**TASK DETAILS:** Count every line below that contains "為省轄縣級市", then state the total with no other output.

**INFORMATION SUPPLIED:**

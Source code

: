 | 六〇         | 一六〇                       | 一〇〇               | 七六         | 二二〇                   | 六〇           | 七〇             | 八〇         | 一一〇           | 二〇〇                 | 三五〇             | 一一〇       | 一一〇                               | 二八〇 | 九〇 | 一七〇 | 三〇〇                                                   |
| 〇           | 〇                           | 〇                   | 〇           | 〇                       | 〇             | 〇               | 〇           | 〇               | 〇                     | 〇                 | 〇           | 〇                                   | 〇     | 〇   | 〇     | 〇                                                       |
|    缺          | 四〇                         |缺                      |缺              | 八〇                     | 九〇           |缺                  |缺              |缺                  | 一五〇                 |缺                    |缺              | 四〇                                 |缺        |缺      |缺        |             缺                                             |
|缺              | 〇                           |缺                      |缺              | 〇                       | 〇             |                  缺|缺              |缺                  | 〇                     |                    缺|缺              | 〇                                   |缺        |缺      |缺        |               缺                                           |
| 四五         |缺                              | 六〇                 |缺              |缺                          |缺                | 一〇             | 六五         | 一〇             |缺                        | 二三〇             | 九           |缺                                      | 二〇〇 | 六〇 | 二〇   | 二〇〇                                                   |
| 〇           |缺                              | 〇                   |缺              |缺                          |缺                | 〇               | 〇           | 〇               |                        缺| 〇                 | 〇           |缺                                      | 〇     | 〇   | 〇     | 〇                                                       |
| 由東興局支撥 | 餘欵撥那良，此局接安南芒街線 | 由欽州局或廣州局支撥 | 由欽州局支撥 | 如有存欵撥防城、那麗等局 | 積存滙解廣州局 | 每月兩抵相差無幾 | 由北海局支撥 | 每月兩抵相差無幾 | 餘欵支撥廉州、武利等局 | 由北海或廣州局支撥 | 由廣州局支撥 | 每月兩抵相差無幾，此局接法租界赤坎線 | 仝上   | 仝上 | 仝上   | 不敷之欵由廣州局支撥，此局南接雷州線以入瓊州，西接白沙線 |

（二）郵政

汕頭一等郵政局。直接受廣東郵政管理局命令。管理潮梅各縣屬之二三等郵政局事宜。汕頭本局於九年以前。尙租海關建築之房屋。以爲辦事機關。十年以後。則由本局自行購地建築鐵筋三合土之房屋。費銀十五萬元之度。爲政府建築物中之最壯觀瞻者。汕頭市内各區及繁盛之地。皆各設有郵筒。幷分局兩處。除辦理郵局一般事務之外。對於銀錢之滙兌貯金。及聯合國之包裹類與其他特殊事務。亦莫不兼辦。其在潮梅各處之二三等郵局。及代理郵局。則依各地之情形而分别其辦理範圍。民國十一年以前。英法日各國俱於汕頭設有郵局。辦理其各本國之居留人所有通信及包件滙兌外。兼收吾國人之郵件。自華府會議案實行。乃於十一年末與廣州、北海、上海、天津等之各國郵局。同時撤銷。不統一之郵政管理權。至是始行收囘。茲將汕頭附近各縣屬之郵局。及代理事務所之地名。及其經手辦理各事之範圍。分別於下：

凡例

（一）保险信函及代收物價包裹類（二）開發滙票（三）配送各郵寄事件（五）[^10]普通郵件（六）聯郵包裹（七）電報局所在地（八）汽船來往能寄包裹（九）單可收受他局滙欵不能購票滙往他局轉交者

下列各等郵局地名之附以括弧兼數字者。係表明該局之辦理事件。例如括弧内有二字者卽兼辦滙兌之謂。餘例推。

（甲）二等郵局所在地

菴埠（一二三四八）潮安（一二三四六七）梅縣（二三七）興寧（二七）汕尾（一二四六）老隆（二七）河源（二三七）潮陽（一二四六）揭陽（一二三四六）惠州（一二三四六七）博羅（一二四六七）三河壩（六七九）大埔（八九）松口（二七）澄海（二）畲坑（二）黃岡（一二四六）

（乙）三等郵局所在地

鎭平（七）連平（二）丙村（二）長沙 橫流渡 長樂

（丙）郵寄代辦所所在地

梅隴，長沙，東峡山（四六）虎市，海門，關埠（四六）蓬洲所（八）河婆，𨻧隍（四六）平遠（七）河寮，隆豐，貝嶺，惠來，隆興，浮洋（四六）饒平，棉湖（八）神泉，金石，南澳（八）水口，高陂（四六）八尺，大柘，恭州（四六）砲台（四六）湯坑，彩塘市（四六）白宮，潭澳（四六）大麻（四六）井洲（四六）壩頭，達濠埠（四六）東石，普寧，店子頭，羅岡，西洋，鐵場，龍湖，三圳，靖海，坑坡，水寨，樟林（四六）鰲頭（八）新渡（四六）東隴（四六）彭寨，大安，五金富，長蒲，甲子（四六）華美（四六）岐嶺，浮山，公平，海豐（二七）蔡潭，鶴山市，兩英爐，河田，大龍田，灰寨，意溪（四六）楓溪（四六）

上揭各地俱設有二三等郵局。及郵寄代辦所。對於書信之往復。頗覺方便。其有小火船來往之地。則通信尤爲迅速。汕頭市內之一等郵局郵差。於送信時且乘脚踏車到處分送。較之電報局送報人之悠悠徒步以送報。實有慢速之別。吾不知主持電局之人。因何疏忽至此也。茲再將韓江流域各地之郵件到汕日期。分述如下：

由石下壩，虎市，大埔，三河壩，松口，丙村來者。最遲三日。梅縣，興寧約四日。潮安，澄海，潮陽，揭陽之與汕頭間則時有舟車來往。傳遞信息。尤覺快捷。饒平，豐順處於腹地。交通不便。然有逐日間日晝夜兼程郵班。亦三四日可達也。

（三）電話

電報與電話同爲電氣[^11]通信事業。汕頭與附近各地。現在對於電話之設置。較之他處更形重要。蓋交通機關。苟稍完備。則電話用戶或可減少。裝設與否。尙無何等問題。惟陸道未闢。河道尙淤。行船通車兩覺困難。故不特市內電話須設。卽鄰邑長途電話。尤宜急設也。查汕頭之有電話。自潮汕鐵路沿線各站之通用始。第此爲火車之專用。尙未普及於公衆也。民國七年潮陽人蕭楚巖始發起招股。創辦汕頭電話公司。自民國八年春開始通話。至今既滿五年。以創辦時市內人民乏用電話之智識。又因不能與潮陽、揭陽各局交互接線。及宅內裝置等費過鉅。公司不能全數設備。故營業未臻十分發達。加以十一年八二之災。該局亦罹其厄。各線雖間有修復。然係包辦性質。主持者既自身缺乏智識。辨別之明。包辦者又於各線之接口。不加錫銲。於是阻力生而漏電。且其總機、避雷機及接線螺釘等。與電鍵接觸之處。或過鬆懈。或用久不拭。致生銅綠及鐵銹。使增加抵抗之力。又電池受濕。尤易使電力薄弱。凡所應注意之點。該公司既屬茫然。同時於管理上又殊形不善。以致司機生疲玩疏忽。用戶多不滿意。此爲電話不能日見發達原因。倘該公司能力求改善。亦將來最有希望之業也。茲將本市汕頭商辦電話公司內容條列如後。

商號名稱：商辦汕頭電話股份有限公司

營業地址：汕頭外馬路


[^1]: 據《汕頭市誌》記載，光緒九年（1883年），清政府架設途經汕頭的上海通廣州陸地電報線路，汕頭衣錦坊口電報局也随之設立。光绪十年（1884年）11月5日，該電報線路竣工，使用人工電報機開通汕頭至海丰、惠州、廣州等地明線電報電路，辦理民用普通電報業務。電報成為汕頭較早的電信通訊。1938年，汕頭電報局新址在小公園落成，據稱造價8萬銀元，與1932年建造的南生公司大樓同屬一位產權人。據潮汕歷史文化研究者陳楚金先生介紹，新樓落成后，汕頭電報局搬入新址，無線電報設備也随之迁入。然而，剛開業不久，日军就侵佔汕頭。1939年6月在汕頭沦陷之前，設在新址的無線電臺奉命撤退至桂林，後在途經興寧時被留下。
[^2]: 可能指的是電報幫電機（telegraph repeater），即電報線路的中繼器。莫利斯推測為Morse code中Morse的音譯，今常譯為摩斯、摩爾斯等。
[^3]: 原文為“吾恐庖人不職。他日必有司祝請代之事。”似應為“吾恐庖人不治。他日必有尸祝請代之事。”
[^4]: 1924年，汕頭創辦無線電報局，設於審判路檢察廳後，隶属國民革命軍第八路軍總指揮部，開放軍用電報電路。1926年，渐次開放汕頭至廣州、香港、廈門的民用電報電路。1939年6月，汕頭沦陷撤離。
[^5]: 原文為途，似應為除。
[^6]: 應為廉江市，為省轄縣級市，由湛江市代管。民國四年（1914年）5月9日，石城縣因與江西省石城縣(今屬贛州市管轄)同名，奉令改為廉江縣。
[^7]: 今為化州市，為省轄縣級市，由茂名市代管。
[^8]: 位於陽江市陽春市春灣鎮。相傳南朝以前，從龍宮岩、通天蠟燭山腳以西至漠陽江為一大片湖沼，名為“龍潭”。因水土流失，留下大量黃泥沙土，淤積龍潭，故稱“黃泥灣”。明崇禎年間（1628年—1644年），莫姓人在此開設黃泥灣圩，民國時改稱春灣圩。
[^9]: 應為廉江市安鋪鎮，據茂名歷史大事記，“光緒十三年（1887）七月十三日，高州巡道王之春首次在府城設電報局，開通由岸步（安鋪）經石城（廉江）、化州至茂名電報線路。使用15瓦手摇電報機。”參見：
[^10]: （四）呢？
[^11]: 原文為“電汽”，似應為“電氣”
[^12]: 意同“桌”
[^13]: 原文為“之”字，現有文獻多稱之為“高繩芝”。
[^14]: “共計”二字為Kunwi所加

**RESULT FOR THIS EXERCISE:** 2